Report each line from the entries in which "width" can be found.

+++

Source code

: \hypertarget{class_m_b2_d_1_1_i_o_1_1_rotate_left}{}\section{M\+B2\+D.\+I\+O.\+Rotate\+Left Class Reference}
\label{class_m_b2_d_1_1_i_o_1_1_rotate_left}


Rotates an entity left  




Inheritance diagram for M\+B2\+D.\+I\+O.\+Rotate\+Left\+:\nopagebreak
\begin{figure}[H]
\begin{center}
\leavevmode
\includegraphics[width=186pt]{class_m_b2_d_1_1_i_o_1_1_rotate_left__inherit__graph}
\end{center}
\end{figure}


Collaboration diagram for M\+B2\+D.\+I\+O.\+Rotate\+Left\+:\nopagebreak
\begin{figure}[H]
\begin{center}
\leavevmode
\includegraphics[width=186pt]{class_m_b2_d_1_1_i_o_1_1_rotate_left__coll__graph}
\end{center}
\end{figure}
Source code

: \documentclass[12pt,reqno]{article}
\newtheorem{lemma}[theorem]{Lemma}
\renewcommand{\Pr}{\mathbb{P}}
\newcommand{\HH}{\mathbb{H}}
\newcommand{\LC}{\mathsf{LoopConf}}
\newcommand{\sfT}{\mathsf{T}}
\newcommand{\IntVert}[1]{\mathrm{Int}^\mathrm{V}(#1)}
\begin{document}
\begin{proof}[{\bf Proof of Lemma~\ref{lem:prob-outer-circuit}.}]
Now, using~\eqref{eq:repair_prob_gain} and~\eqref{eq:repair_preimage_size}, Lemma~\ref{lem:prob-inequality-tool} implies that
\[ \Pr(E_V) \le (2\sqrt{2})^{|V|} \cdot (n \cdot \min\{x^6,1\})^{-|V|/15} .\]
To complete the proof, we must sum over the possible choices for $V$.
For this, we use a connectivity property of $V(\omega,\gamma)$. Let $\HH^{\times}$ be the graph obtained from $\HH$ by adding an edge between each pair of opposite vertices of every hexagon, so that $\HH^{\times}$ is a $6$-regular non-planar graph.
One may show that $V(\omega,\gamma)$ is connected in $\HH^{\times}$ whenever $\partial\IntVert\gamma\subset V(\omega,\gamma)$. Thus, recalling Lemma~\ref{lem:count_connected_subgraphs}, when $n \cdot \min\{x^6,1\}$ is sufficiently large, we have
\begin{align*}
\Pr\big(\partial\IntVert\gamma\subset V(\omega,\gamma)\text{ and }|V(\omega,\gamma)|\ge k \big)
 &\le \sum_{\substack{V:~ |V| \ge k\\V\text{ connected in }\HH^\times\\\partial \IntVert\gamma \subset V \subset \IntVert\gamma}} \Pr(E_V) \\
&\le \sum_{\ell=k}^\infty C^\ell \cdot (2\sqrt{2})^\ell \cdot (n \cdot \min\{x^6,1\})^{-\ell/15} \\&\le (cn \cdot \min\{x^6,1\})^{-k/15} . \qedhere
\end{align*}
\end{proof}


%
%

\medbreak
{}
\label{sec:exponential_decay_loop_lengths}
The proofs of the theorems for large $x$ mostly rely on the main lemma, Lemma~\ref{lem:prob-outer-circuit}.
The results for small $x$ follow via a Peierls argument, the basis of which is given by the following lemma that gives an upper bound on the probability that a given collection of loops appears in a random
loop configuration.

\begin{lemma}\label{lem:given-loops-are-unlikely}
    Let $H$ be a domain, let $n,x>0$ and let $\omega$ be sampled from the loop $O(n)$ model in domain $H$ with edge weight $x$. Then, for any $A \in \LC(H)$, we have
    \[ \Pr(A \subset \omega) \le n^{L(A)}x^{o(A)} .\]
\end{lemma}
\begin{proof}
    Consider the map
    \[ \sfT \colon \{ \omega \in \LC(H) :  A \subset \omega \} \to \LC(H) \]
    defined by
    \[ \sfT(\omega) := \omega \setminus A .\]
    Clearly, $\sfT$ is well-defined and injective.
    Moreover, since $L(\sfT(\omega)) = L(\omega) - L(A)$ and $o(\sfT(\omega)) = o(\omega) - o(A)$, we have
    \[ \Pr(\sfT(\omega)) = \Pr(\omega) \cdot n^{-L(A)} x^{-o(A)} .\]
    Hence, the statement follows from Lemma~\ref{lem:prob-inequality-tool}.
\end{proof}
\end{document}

+++

Result below:
\includegraphics[width=186pt]{class_m_b2_d_1_1_i_o_1_1_rotate_left__inherit__graph}
\includegraphics[width=186pt]{class_m_b2_d_1_1_i_o_1_1_rotate_left__coll__graph}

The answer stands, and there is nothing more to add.